*Exercise details*: Each line of the data must be reproduced as it appears.

(Items from a dataset)
>>>
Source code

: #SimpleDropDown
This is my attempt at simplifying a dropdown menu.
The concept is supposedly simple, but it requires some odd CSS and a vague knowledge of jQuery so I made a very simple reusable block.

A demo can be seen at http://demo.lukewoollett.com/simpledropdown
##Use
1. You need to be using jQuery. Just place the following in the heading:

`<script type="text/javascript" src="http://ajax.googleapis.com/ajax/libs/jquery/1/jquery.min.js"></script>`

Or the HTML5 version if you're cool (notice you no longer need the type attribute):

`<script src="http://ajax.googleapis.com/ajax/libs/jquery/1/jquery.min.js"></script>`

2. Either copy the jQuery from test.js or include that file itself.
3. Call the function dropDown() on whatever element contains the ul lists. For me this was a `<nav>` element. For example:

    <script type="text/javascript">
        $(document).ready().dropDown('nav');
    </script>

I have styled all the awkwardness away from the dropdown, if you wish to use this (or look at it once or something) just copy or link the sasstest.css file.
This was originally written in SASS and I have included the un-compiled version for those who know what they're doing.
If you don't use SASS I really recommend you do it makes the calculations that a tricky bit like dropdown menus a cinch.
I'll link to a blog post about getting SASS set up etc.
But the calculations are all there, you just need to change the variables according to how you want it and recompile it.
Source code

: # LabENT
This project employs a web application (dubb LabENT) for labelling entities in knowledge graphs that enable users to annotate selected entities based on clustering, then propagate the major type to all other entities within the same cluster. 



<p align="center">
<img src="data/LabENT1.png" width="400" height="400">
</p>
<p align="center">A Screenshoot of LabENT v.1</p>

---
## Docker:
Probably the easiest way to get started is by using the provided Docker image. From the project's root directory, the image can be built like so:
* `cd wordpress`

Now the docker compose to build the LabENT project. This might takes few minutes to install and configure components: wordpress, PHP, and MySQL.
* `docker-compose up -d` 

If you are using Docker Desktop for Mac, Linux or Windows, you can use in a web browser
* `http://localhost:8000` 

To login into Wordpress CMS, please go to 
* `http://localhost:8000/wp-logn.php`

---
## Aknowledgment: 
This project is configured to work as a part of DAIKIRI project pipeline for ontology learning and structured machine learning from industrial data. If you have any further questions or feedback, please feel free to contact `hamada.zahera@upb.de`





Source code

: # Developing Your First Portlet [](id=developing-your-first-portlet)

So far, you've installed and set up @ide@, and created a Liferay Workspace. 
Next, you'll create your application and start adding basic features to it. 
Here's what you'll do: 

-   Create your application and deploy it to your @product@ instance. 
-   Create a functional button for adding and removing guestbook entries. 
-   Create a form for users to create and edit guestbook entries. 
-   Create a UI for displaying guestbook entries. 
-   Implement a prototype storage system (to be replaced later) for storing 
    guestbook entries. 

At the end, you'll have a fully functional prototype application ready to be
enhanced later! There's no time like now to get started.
<<<
*Completed task*:
Source code

: #SimpleDropDown
This is my attempt at simplifying a dropdown menu.
The concept is supposedly simple, but it requires some odd CSS and a vague knowledge of jQuery so I made a very simple reusable block.

A demo can be seen at http://demo.lukewoollett.com/simpledropdown
##Use
1. You need to be using jQuery. Just place the following in the heading:

`<script type="text/javascript" src="http://ajax.googleapis.com/ajax/libs/jquery/1/jquery.min.js"></script>`

Or the HTML5 version if you're cool (notice you no longer need the type attribute):

`<script src="http://ajax.googleapis.com/ajax/libs/jquery/1/jquery.min.js"></script>`

2. Either copy the jQuery from test.js or include that file itself.
3. Call the function dropDown() on whatever element contains the ul lists. For me this was a `<nav>` element. For example:

    <script type="text/javascript">
        $(document).ready().dropDown('nav');
    </script>

I have styled all the awkwardness away from the dropdown, if you wish to use this (or look at it once or something) just copy or link the sasstest.css file.
This was originally written in SASS and I have included the un-compiled version for those who know what they're doing.
If you don't use SASS I really recommend you do it makes the calculations that a tricky bit like dropdown menus a cinch.
I'll link to a blog post about getting SASS set up etc.
But the calculations are all there, you just need to change the variables according to how you want it and recompile it.
Source code

: # LabENT
This project employs a web application (dubb LabENT) for labelling entities in knowledge graphs that enable users to annotate selected entities based on clustering, then propagate the major type to all other entities within the same cluster. 



<p align="center">
<img src="data/LabENT1.png" width="400" height="400">
</p>
<p align="center">A Screenshoot of LabENT v.1</p>

---
## Docker:
Probably the easiest way to get started is by using the provided Docker image. From the project's root directory, the image can be built like so:
* `cd wordpress`

Now the docker compose to build the LabENT project. This might takes few minutes to install and configure components: wordpress, PHP, and MySQL.
* `docker-compose up -d` 

If you are using Docker Desktop for Mac, Linux or Windows, you can use in a web browser
* `http://localhost:8000` 

To login into Wordpress CMS, please go to 
* `http://localhost:8000/wp-logn.php`

---
## Aknowledgment: 
This project is configured to work as a part of DAIKIRI project pipeline for ontology learning and structured machine learning from industrial data. If you have any further questions or feedback, please feel free to contact `hamada.zahera@upb.de`





Source code

: # Developing Your First Portlet [](id=developing-your-first-portlet)

So far, you've installed and set up @ide@, and created a Liferay Workspace. 
Next, you'll create your application and start adding basic features to it. 
Here's what you'll do: 

-   Create your application and deploy it to your @product@ instance. 
-   Create a functional button for adding and removing guestbook entries. 
-   Create a form for users to create and edit guestbook entries. 
-   Create a UI for displaying guestbook entries. 
-   Implement a prototype storage system (to be replaced later) for storing 
    guestbook entries. 

At the end, you'll have a fully functional prototype application ready to be
enhanced later! There's no time like now to get started.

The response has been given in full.